# MNIST dataset
> <span style="color:gray">
Original [Theano/Lasagne tutorial](https://github.com/DeepLearningDTU/nvidia_deep_learning_summercamp_2016/blob/master/lab1/lab1_FFN.ipynb) by 
Lars Maaløe ([larsmaaloee](https://github.com/larsmaaloee)),
Søren Kaae Sønderby ([skaae](https://github.com/skaae)), and 
Casper Sønderby ([casperkaae](https://github.com/casperkaae)). 
Converted to TensorFlow by 
Alexander R. Johansen ([alrojo](https://github.com/alrojo)), 
and updated by 
Toke Faurby ([faur](https://github.com/Faur)) and 
Mikkel Vilstrup ([mvilstrup](https://github.com/MVilstrup)).
</span>

In this notebook we will guide you through building a neural network classifier for the (in)famous MNIST dataset.
MNIST is a dataset that is often used for benchmarking, consisting of 70.000 image-label paris of handwritten digits from 0-9.
During the notebook we have provided a program skeleton and severalt tips to help guid you through it.
Further more the task is quite similar to what you did in the previous notebook, so you should reffer to it in order to remind yourself about the implementation.
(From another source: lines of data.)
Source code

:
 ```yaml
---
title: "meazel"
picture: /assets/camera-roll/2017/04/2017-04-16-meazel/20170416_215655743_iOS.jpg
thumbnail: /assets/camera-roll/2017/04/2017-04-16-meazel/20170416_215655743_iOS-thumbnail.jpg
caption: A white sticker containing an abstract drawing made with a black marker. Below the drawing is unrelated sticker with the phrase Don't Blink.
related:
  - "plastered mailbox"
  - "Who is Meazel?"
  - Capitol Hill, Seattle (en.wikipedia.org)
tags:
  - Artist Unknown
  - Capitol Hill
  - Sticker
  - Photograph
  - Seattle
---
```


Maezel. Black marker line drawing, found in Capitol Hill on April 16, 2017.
Along the way you will also learn about 
* selecting nonlinearity, and
* stochastic gradient descent with mini-batches.

We will implement a dense feedforward neural network (just like before).
In this setting we represent each image as a vector, instead of a 2D map.
We therefore lose the spatial information of the images.
The ordering of the pixels in the vector does not matter, so we could permutate all images using the same permutation and still get the same performance.
This task is therefore called the _permutation invariant_ MNIST.
Obviously this throws away a lot of structure in the data that could have been used.
Later we will see how spatial information can be included, by using the convolutional neural network architecture.


## Implementation Rules

In this exercise we want you to get some experience with setting up training for yourself, and we therefore want you to implement the training loop yourself.
You are therefore **NOT** allowed to use the `keras.models.Sequential.fit` function.
The `Sequential` model, or built in layers, such as `keras.layers.Dense` are allowed, as long as you define the training ops and training loop yourself.
(If are having problems using `keras.layers` have a look at the [Keras as a simplified interface to TensorFlow](https://blog.keras.io/keras-as-a-simplified-interface-to-tensorflow-tutorial.html) tutorial).


In [None]:
from __future__ import absolute_import, division, print_function 

import os
import sys
sys.path.append(os.path.join('.', '..')) 
import utils
import tensorflow as tf
import numpy as np

%matplotlib inline
import matplotlib.pyplot as plt

## The MNIST dataset
The 70,000 images-label pairs are split into a 
* 55,000 images training set, 
* 5,000 images validation set and 
* 10,000 images test set.

The images are 28x28 pixels, where each pixel represents the light intensity normalised value between 0-1 (0=black, 1=white).
The number of features is therefore 28x28=784.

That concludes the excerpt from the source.